M15 delves into the history of spying in new London exhibition
LONDON, April 2 (Reuters) - Britain's spy agency MI5 is revealing some secrets.
In collaboration with host The National Archives and prepared over several years by the agency's own archivists, "MI5: Official Secrets" is giving the public the chance to see equipment and methods used by the real life James Bond and his colleagues over the agency's 115-year history.
Ken McCallum, director general of MI5, said the agency wanted to be more transparent.
While TV fiction showed the dramatic side to spying, real intelligence work was about "ordinary human beings together doing extraordinary things", he said at an event on Tuesday launching the exhibition.

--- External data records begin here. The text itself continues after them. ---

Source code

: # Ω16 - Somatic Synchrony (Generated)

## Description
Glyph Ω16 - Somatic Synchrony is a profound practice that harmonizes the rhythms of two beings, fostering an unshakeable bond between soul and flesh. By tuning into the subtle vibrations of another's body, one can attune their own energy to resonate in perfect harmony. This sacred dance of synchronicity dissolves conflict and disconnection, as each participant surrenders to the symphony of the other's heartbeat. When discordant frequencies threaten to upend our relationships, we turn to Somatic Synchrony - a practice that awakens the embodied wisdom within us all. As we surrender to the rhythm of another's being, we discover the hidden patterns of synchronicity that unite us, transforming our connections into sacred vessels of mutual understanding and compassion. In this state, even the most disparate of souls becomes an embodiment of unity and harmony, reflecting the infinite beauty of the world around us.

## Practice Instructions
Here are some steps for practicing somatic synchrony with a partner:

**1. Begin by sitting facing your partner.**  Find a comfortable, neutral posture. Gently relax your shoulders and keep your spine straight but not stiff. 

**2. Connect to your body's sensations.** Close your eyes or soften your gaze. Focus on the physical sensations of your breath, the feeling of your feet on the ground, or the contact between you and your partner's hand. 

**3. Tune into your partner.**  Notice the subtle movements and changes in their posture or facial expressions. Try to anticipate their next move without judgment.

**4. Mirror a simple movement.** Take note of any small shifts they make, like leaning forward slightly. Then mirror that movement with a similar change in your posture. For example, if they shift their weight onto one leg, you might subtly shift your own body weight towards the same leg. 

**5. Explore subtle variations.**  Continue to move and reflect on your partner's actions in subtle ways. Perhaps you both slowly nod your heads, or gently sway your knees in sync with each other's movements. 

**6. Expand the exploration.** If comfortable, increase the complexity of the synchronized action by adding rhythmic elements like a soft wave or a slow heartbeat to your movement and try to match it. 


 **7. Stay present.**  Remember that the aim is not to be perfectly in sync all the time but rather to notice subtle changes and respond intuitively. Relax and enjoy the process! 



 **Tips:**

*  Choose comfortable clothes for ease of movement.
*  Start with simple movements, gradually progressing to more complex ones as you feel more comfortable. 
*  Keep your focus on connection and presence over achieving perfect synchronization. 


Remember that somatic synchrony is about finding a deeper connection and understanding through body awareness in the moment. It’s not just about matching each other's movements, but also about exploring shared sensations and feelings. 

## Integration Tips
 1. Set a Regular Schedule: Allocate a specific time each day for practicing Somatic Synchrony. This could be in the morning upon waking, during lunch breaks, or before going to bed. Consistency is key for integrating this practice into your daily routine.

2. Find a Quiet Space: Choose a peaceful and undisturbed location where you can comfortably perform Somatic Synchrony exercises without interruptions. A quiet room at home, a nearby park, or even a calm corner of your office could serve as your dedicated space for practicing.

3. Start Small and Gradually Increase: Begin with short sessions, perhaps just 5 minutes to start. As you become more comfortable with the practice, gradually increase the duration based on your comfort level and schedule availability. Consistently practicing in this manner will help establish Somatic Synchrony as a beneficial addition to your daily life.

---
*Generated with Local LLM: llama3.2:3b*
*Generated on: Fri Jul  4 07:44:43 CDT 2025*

One of the featured items is a 110-year-old lemon, used as evidence against German spy Karl Muller, who was executed in 1915 at the Tower of London. Muller used lemon juice to write secret messages during World War One.
The display also includes confessions and surveillance reports relating to Britain's most notorious double agents, who spied for the Soviet Union between the 1930s and 1950s and were known as the "Cambridge Five".

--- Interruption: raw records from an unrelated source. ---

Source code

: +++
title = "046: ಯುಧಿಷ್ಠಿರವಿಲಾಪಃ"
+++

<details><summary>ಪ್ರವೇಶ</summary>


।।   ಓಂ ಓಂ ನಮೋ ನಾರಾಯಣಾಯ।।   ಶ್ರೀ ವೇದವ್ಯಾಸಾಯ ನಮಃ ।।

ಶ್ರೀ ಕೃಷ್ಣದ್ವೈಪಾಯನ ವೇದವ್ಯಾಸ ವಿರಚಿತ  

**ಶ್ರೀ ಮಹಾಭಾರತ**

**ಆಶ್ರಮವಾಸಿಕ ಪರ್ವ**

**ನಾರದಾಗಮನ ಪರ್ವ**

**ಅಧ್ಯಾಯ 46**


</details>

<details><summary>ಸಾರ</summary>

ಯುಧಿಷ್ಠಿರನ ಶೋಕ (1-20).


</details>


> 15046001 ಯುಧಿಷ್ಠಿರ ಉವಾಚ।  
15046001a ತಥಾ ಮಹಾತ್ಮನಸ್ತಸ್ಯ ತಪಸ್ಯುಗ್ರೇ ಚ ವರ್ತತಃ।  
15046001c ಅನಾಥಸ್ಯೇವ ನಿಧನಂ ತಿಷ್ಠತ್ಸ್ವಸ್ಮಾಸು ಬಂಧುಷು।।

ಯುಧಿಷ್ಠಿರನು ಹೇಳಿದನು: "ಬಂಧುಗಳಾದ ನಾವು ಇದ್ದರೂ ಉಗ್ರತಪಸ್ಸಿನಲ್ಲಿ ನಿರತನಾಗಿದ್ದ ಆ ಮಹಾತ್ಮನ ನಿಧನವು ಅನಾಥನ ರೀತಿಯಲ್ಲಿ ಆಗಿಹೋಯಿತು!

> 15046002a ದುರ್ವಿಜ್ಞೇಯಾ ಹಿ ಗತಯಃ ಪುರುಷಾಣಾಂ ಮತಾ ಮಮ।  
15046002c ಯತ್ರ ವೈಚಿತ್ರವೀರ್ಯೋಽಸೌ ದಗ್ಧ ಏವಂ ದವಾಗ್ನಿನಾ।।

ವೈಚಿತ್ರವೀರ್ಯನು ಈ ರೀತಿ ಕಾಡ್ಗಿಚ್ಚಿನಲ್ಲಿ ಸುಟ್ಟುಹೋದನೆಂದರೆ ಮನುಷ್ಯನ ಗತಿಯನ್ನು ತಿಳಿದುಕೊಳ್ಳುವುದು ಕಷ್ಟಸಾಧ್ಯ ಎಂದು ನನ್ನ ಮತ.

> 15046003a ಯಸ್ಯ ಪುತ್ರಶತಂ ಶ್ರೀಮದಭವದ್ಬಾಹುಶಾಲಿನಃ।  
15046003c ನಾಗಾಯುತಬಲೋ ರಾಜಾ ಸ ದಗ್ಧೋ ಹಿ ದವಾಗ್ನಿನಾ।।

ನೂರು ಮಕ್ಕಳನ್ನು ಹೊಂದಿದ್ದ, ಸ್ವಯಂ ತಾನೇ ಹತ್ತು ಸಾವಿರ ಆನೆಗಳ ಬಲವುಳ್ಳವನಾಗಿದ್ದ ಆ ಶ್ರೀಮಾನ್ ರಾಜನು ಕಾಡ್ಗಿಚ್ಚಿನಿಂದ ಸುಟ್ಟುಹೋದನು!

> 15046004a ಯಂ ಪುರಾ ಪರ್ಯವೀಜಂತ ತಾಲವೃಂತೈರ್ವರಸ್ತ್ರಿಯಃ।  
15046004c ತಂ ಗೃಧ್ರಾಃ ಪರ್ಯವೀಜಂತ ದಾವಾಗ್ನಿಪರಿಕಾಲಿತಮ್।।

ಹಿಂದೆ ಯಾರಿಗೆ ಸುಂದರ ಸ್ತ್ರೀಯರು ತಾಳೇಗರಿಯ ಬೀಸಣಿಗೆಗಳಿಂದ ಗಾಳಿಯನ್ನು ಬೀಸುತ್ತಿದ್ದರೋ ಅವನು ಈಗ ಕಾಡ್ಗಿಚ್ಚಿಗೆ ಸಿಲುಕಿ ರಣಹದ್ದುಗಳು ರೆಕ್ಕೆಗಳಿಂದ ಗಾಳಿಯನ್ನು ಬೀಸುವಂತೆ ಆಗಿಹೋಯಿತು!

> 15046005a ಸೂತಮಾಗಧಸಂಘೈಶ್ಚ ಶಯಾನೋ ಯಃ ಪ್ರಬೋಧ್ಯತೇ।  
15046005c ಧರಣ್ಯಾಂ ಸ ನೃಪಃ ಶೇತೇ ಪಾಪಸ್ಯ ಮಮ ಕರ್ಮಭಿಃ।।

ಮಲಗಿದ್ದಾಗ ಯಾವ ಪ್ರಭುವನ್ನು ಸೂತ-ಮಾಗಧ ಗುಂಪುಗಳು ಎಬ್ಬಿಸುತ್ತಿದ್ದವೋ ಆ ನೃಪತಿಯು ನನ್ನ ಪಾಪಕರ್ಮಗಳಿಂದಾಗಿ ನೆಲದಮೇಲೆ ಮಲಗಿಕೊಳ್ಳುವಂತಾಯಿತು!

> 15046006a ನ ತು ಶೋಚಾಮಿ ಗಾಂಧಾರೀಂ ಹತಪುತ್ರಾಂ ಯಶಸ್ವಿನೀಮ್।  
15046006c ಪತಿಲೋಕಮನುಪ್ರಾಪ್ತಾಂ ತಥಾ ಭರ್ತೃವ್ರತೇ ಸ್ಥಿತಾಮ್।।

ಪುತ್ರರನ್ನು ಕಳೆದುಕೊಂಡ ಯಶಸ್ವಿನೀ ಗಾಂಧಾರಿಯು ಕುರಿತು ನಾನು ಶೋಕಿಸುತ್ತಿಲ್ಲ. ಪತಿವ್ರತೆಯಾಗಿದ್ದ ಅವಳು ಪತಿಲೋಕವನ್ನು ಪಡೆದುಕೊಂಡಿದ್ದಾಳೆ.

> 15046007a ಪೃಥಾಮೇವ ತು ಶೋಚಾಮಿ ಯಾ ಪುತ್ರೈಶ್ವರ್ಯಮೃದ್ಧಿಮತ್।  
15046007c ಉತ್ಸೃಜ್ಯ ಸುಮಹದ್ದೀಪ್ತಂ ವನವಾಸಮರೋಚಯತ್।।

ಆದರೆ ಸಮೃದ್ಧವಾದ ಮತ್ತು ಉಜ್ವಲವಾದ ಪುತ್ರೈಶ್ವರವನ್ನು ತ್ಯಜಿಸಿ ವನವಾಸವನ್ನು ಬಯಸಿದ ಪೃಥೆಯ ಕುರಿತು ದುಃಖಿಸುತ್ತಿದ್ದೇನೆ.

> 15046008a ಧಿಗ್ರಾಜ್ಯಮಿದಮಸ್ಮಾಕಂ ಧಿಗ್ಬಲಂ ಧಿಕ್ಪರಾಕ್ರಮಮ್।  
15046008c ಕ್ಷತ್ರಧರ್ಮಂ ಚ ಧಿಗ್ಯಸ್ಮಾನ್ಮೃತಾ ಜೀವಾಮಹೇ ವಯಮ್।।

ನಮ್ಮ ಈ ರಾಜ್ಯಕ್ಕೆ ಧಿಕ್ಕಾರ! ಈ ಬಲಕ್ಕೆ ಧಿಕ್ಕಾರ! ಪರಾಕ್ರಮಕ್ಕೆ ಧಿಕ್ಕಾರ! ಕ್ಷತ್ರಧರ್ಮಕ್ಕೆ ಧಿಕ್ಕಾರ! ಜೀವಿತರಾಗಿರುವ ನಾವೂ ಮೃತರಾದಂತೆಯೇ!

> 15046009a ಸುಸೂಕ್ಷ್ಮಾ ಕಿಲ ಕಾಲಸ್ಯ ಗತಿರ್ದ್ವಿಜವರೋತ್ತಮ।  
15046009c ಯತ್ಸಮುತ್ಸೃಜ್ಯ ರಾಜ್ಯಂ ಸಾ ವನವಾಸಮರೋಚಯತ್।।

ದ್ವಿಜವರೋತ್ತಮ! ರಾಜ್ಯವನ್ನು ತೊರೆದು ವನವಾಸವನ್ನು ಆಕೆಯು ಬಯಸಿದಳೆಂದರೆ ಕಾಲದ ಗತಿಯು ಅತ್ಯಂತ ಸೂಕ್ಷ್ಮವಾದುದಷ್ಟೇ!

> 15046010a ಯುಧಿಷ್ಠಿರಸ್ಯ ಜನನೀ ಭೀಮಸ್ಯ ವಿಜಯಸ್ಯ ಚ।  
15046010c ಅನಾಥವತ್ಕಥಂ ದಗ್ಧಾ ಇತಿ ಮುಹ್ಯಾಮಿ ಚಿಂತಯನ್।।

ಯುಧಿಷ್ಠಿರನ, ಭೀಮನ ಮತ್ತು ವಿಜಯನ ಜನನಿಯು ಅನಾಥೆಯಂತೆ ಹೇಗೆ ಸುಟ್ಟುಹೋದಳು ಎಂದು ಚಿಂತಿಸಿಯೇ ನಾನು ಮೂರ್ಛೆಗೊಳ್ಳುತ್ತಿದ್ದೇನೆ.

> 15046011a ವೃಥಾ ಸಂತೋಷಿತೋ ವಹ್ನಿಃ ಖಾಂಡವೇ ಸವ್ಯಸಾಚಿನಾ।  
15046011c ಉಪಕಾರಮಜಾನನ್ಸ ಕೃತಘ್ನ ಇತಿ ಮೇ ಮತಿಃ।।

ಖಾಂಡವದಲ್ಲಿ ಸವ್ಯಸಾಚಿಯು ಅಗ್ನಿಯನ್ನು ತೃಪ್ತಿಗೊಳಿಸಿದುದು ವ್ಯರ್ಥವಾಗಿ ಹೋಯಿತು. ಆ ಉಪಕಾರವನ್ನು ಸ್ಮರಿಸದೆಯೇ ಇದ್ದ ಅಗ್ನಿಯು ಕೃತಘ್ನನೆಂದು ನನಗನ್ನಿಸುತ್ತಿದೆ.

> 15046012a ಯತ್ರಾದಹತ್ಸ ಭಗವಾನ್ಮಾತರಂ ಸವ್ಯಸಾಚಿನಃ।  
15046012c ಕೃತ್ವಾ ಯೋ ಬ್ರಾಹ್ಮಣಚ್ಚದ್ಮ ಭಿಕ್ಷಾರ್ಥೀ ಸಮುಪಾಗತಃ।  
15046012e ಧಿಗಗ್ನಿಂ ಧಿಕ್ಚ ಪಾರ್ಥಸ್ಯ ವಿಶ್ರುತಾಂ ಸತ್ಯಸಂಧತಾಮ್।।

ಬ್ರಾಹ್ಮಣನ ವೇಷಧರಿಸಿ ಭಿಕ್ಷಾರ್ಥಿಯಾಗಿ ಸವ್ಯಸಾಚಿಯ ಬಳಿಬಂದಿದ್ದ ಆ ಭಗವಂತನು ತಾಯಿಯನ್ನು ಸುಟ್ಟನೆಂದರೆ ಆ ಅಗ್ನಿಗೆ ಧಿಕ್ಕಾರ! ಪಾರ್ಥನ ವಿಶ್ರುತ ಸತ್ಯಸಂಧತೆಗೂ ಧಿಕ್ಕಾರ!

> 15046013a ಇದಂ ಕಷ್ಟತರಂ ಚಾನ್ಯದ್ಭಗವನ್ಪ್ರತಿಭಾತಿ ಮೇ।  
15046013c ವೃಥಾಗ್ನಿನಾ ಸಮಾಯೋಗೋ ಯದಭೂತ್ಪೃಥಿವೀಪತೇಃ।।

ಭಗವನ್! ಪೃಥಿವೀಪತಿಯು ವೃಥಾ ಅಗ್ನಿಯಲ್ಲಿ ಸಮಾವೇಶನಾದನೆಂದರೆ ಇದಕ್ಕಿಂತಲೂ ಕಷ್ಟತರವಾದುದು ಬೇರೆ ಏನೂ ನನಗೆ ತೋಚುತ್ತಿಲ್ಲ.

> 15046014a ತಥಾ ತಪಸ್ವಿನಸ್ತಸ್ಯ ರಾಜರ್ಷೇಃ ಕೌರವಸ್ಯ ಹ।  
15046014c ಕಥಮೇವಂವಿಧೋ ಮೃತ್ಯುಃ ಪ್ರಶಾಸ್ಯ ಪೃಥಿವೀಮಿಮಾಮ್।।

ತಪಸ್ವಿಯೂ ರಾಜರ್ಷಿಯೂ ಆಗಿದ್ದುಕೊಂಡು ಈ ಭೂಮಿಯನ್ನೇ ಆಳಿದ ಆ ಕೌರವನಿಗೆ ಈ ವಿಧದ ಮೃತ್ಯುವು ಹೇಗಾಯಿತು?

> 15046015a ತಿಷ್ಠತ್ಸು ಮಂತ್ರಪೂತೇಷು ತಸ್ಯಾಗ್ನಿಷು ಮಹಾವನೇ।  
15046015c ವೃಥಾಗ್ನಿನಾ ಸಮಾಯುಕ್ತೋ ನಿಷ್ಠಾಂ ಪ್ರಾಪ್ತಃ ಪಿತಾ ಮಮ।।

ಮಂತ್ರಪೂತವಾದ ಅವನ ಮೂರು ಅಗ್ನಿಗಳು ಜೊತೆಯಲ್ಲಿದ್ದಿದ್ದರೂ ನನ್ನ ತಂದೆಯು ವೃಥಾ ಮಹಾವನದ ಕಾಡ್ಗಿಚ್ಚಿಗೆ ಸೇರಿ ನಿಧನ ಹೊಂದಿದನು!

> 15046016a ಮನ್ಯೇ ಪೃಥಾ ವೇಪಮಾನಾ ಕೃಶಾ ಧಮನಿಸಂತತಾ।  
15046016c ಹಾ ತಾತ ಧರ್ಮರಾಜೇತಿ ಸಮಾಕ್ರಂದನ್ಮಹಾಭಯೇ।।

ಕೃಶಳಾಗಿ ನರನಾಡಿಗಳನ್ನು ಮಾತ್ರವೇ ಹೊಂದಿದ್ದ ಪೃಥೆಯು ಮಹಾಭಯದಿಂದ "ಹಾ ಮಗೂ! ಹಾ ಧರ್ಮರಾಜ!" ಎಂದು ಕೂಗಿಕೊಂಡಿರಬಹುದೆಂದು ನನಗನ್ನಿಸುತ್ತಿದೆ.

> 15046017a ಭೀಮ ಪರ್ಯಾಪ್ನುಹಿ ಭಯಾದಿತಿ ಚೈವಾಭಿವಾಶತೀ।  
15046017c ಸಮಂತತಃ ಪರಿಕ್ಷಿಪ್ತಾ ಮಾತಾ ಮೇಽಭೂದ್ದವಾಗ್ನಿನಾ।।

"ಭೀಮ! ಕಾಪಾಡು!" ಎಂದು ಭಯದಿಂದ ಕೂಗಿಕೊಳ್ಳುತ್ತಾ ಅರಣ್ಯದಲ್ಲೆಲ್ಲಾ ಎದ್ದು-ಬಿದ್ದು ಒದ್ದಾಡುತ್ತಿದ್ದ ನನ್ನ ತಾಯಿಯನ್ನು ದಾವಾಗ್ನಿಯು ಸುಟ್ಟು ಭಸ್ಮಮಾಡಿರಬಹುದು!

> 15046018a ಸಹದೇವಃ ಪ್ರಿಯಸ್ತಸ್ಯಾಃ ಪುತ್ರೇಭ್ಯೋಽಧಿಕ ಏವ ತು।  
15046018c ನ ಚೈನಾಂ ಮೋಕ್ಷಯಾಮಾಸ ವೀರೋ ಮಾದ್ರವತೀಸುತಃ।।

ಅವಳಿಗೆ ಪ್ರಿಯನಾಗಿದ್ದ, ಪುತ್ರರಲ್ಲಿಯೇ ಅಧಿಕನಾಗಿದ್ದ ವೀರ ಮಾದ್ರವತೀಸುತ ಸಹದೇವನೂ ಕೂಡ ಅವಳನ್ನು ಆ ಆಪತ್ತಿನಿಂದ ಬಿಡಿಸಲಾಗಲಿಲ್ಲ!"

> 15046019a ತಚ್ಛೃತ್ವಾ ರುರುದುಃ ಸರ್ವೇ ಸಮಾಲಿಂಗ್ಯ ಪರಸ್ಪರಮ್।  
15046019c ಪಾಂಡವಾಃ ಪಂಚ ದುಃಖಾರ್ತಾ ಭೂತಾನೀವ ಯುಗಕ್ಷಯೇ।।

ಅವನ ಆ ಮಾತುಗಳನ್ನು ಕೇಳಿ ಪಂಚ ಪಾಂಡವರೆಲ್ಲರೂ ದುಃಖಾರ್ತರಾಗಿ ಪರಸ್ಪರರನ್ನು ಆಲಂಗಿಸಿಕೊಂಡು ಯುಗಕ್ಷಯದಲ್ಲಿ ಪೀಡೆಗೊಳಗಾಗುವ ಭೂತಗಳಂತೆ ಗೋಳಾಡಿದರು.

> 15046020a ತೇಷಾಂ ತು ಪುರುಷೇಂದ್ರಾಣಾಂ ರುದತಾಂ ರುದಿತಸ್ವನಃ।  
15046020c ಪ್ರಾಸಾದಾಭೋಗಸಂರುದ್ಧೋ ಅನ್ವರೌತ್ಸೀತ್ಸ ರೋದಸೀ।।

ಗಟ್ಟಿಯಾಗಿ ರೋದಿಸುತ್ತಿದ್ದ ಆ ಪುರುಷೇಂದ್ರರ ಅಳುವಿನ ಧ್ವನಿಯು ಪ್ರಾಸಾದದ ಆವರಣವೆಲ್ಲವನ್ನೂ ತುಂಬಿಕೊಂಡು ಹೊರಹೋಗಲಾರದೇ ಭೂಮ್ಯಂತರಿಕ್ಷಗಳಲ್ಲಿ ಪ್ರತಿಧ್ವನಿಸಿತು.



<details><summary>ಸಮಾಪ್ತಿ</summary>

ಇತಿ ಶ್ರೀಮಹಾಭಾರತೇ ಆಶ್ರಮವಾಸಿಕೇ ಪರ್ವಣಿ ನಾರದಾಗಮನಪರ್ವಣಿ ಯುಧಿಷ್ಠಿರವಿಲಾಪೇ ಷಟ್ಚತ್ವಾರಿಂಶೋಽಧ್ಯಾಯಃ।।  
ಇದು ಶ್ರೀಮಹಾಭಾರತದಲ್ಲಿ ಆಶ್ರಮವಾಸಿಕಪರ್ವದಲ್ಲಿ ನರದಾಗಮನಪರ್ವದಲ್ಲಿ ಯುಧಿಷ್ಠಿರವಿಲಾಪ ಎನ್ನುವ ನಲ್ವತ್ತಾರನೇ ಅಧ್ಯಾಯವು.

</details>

"The reality of our work is often different from fiction - whether that fiction is George Smiley or Jackson Lamb," said McCallum.
Author John le Carré's George Smiley works for overseas intelligence agency MI6, dubbed "The Circus" by le Carré, while grumpy Jackson Lamb appears in TV show "Slow Horses," depicting a team of failed agents.
The exhibition opens on Saturday at The National Archives in southwest London and runs to September.